Cette suspension s’inscrit dans un contexte plus large de baisse de l’aide internationale. Selon un rapport de l’OCDE publié récemment, l’aide publique des pays donateurs a chuté de 7,1 % en termes réels par rapport à 2023. En parallèle, plusieurs gouvernements, dont les États-Unis sous la présidence Trump, ont drastiquement réduit leur soutien, aggravant la vulnérabilité des populations déjà fragilisées.
Zlatan Milisic, directeur du PAM en Éthiopie, a appelé à des décisions rapides et significatives, notamment de la part de Washington : « Nous estimons qu’environ 3,6 millions de personnes pourraient perdre l’accès à une aide alimentaire et nutritionnelle vitale dans les semaines à venir si nous ne recevons pas maintenant les financements dont nous avons besoin. »

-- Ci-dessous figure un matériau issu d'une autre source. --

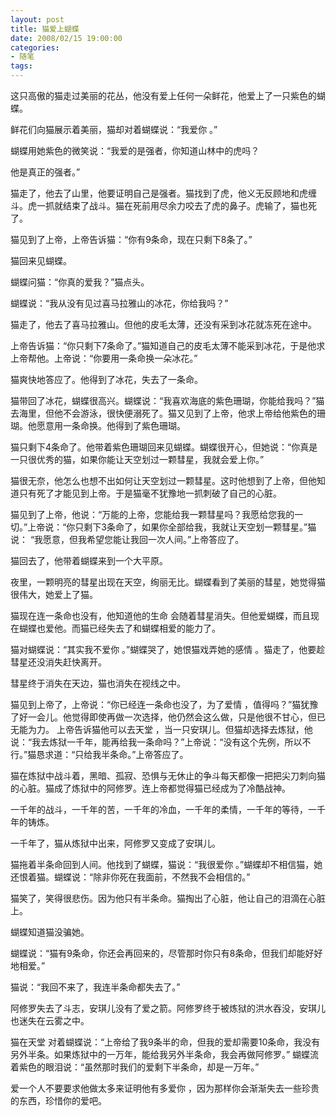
 ```yaml
---
layout: post
title: 猫爱上蝴蝶
date: 2008/02/15 19:00:00
categories: 
- 随笔
tags: 
---
```


这只高傲的猫走过美丽的花丛，他没有爱上任何一朵鲜花，他爱上了一只紫色的蝴蝶。 

鲜花们向猫展示着美丽，猫却对着蝴蝶说：“我爱你 。” 

蝴蝶用她紫色的微笑说：“我爱的是强者，你知道山林中的虎吗？ 

他是真正的强者。” 

猫走了，他去了山里，他要证明自己是强者。猫找到了虎，他义无反顾地和虎缠斗。虎一抓就结束了战斗。猫在死前用尽余力咬去了虎的鼻子。虎输了，猫也死了。 

猫见到了上帝，上帝告诉猫：“你有9条命，现在只剩下8条了。” 

猫回来见蝴蝶。 

蝴蝶问猫：“你真的爱我？”猫点头。 

蝴蝶说：“我从没有见过喜马拉雅山的冰花，你给我吗？” 

猫走了，他去了喜马拉雅山。但他的皮毛太薄，还没有采到冰花就冻死在途中。 

上帝告诉猫：“你只剩下7条命了。”猫知道自己的皮毛太薄不能采到冰花，于是他求上帝帮他。上帝说：“你要用一条命换一朵冰花。” 

猫爽快地答应了。他得到了冰花，失去了一条命。 

猫带回了冰花，蝴蝶很高兴。蝴蝶说：“我喜欢海底的紫色珊瑚，你能给我吗？”猫去海里，但他不会游泳，很快便溺死了。猫又见到了上帝，他求上帝给他紫色的珊瑚。他愿意用一条命换。他得到了紫色珊瑚。 

猫只剩下4条命了。他带着紫色珊瑚回来见蝴蝶。蝴蝶很开心，但她说：“你真是一只很优秀的猫，如果你能让天空划过一颗彗星，我就会爱上你。” 

猫很无奈，他怎么也想不出如何让天空划过一颗彗星。这时他想到了上帝，但他知道只有死了才能见到上帝。于是猫毫不犹豫地一抓刺破了自己的心脏。 

猫见到了上帝，他说：“万能的上帝，您能给我一颗彗星吗？我愿给您我的一切。”上帝说：“你只剩下3条命了，如果你全部给我，我就让天空划一颗彗星。”猫说： “我愿意，但我希望您能让我回一次人间。”上帝答应了。 

猫回去了，他带着蝴蝶来到一个大平原。 

夜里，一颗明亮的彗星出现在天空，绚丽无比。蝴蝶看到了美丽的彗星，她觉得猫很伟大，她爱上了猫。 

猫现在连一条命也没有，他知道他的生命 会随着彗星消失。但他爱蝴蝶，而且现在蝴蝶也爱他。而猫已经失去了和蝴蝶相爱的能力了。 

猫对蝴蝶说：“其实我不爱你 。”蝴蝶哭了，她恨猫戏弄她的感情 。猫走了，他要趁彗星还没消失赶快离开。 

彗星终于消失在天边，猫也消失在视线之中。 

猫见到上帝了，上帝说：“你已经连一条命也没了，为了爱情 ，值得吗？”猫犹豫了好一会儿。他觉得即使再做一次选择，他仍然会这么做，只是他很不甘心，但已无能为力。 上帝告诉猫他可以去天堂 ，当一只安琪儿。但猫却选择去炼狱，他说：“我去炼狱一千年，能再给我一条命吗？”上帝说：“没有这个先例，所以不行。”猫恳求道：“只给我半条命。”上帝答应了。 

猫在炼狱中战斗着，黑暗、孤寂、恐惧与无休止的争斗每天都像一把把尖刀刺向猫的心脏。猫成了炼狱中的阿修罗。连上帝都觉得猫已经成为了冷酷战神。 

一千年的战斗，一千年的苦，一千年的冷血，一千年的柔情，一千年的等待，一千年的铸炼。 

一千年了，猫从炼狱中出来，阿修罗又变成了安琪儿。 

猫拖着半条命回到人间。他找到了蝴蝶，猫说：“我很爱你 。”蝴蝶却不相信猫，她还恨着猫。蝴蝶说：“除非你死在我面前，不然我不会相信的。” 

猫笑了，笑得很悲伤。因为他只有半条命。猫掏出了心脏，他让自己的泪滴在心脏上。 

蝴蝶知道猫没骗她。 

蝴蝶说：“猫有9条命，你还会再回来的，尽管那时你只有8条命，但我们却能好好地相爱。” 

猫说：“我回不来了，我连半条命都失去了。” 

阿修罗失去了斗志，安琪儿没有了爱之箭。阿修罗终于被炼狱的洪水吞没，安琪儿也迷失在云雾之中。 

猫在天堂 对着蝴蝶说：“上帝给了我9条半的命，但我的爱却需要10条命，我没有另外半条。如果炼狱中的一万年，能给我另外半条命，我会再做阿修罗。” 蝴蝶流着紫色的眼泪说：“虽然那时我们的爱剩下半条命，却是一万年。” 

爱一个人不要要求他做太多来证明他有多爱你 ，因为那样你会渐渐失去一些珍贵的东西，珍惜你的爱吧。
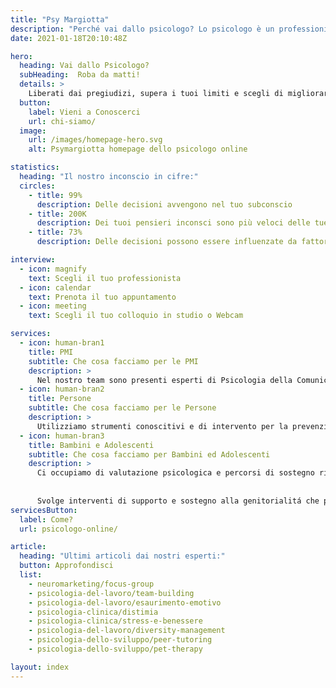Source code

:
 ```yaml
---
title: "Psy Margiotta"
description: "Perché vai dallo psicologo? Lo psicologo è un professionista del benessere psicofisico, qualificato nel fornire supporto in presenza o a distanza."
date: 2021-01-18T20:10:48Z

hero: 
  heading: Vai dallo Psicologo?
  subHeading:  Roba da matti!
  details: >
    Liberati dai pregiudizi, supera i tuoi limiti e scegli di migliorare la tua vita!
  button:
    label: Vieni a Conoscerci
    url: chi-siamo/
  image: 
    url: /images/homepage-hero.svg
    alt: Psymargiotta homepage dello psicologo online

statistics:
  heading: "Il nostro inconscio in cifre:"
  circles:
    - title: 99%
      description: Delle decisioni avvengono nel tuo subconscio
    - title: 200K
      description: Dei tuoi pensieri inconsci sono più veloci delle tue decisioni
    - title: 73%
      description: Delle decisioni possono essere influenzate da fattori esterni

interview:
  - icon: magnify
    text: Scegli il tuo professionista
  - icon: calendar
    text: Prenota il tuo appuntamento
  - icon: meeting
    text: Scegli il tuo colloquio in studio o Webcam

services:
  - icon: human-bran1
    title: PMI
    subtitle: Che cosa facciamo per le PMI
    description: >
      Nel nostro team sono presenti esperti di Psicologia della Comunicazione, di Digital Marketing e Tecnologia Positiva pronti a supportare le persone e le aziende nel valorizzare e gestire in modo efficace la loro presenza online, in particolare sui social network, con l’obiettivo di generare nuove occasioni di business.
  - icon: human-bran2
    title: Persone
    subtitle: Che cosa facciamo per le Persone
    description: >
      Utilizziamo strumenti conoscitivi e di intervento per la prevenzione, la diagnosi, le attività di abilitazione, di riabilitazione e di sostegno in ambito psicologico rivolte a promuove il benessere della persona, del gruppo, degli organismi sociali e della comunità.
  - icon: human-bran3
    title: Bambini e Adolescenti
    subtitle: Che cosa facciamo per Bambini ed Adolescenti
    description: >
      Ci occupiamo di valutazione psicologica e percorsi di sostegno rivolti a bambini, adolescenti e genitori. Svolgiamo attivitá di consulenza e sostegno in situazioni di disagio legato a separazioni e divorzi, sostenendo sia i genitori che i minori nella difficile fase del cambiamento familiare.
      
      
      Svolge interventi di supporto e sostegno alla genitorialitá che possono risultare particolarmente utili soprattutto in situazioni di cambiamento come la nascita di un figlio.
servicesButton:
  label: Come?
  url: psicologo-online/

article:
  heading: "Ultimi articoli dai nostri esperti:"
  button: Approfondisci
  list:
    - neuromarketing/focus-group
    - psicologia-del-lavoro/team-building
    - psicologia-del-lavoro/esaurimento-emotivo
    - psicologia-clinica/distimia
    - psicologia-clinica/stress-e-benessere
    - psicologia-del-lavoro/diversity-management
    - psicologia-dello-sviluppo/peer-tutoring
    - psicologia-dello-sviluppo/pet-therapy

layout: index
---
```


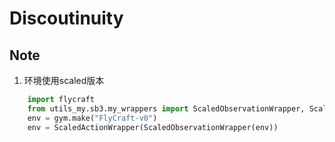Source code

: # Discoutinuity

## Note

1. 环境使用scaled版本

```python
    import flycraft
    from utils_my.sb3.my_wrappers import ScaledObservationWrapper, ScaledActionWrapper
    env = gym.make("FlyCraft-v0")
    env = ScaledActionWrapper(ScaledObservationWrapper(env))
```
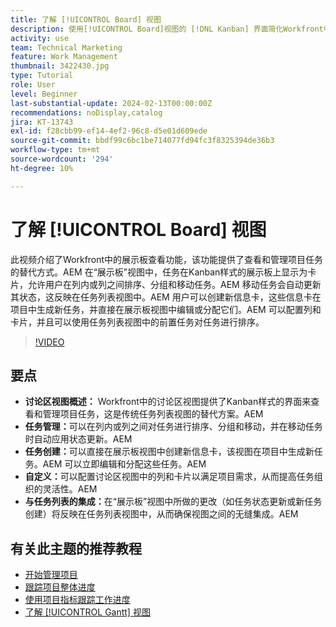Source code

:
 ```yaml
---
title: 了解 [!UICONTROL Board] 视图
description: 使用[!UICONTROL Board]视图的 [!DNL Kanban] 界面简化Workfront中的任务管理，提供任务排序、创建、自定义以及与任务列表视图的无缝集成，以实现高效的项目组织。
activity: use
team: Technical Marketing
feature: Work Management
thumbnail: 3422430.jpg
type: Tutorial
role: User
level: Beginner
last-substantial-update: 2024-02-13T00:00:00Z
recommendations: noDisplay,catalog
jira: KT-13743
exl-id: f28cbb99-ef14-4ef2-96c8-d5e01d609ede
source-git-commit: bbdf99c6bc1be714077fd94fc3f8325394de36b3
workflow-type: tm+mt
source-wordcount: '294'
ht-degree: 10%

---
```


# 了解 [!UICONTROL Board] 视图

此视频介绍了Workfront中的展示板查看功能，该功能提供了查看和管理项目任务的替代方式。&#x200B;AEM 在“展示板”视图中，任务在Kanban样式的展示板上显示为卡片，允许用户在列内或列之间排序、分组和移动任务。&#x200B;AEM 移动任务会自动更新其状态，这反映在任务列表视图中。&#x200B;AEM 用户可以创建新信息卡，这些信息卡在项目中生成新任务，并直接在展示板视图中编辑或分配它们。&#x200B;AEM 可以配置列和卡片，并且可以使用任务列表视图中的前置任务对任务进行排序。

>[!VIDEO](https://video.tv.adobe.com/v/3423274/?quality=12&learn=on&enablevpops=1&captions=chi_hans)

## 要点

* **讨论区视图概述：** Workfront中的讨论区视图提供了Kanban样式的界面来查看和管理项目任务，这是传统任务列表视图的替代方案。&#x200B;AEM
* **任务管理：**&#x200B;可以在列内或列之间对任务进行排序、分组和移动，并在移动任务时自动应用状态更新。&#x200B;AEM
* **任务创建：**&#x200B;可以直接在展示板视图中创建新信息卡，该视图在项目中生成新任务。&#x200B;AEM 可以立即编辑和分配这些任务。&#x200B;AEM
* **自定义：**&#x200B;可以配置讨论区视图中的列和卡片以满足项目需求，从而提高任务组织的灵活性。&#x200B;AEM
* **与任务列表的集成：**&#x200B;在“展示板”视图中所做的更改（如任务状态更新或新任务创建）将反映在任务列表视图中，从而确保视图之间的无缝集成。&#x200B;AEM


## 有关此主题的推荐教程

* [开始管理项目](/help/manage-work/projects/getting-started-manage-a-project.md)
* [跟踪项目整体进度](/help/manage-work/projects/track-overall-project-progress.md)
* [使用项目指标跟踪工作进度](/help/manage-work/projects/track-work-progress-with-project-metrics.md)
* [了解 [!UICONTROL Gantt] 视图](/help/manage-work/projects/understand-the-gantt-view.md)

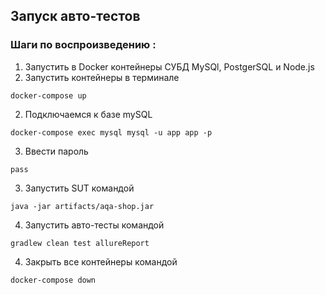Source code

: ## Запуск авто-тестов
### Шаги по воспроизведению :
1. Запустить в Docker контейнеры СУБД MySQl, PostgerSQL и Node.js
1. Запустить контейнеры в терминале
``` 
docker-compose up
```
2. Подключаемся к базе mySQL
``` 
docker-compose exec mysql mysql -u app app -p 
```
3. Ввести пароль
``` 
pass
```
3. Запустить SUT командой
``` 
java -jar artifacts/aqa-shop.jar 
```
4. Запустить авто-тесты командой
```
gradlew clean test allureReport

``` 
4. Закрыть все контейнеры командой
``` 
docker-compose down 
```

De son côté, Claire Neville, porte-parole du PAM en Éthiopie, a tiré la sonnette d’alarme : « Nous sommes complètement à court d’aliments nutritionnels enrichis, qui sont essentiels pour traiter la malnutrition aiguë chez les enfants et les mères. » L’agence espérait initialement soutenir deux millions de mères et enfants en 2025.
Alors que l’Éthiopie accueille un million de déplacés internes et voit affluer des réfugiés du Soudan et du Soudan du Sud, la défection des bailleurs de fonds frappe un pays à genoux. L’urgence n’est plus à la prévision, mais à l’action immédiate pour éviter une catastrophe humanitaire d’ampleur.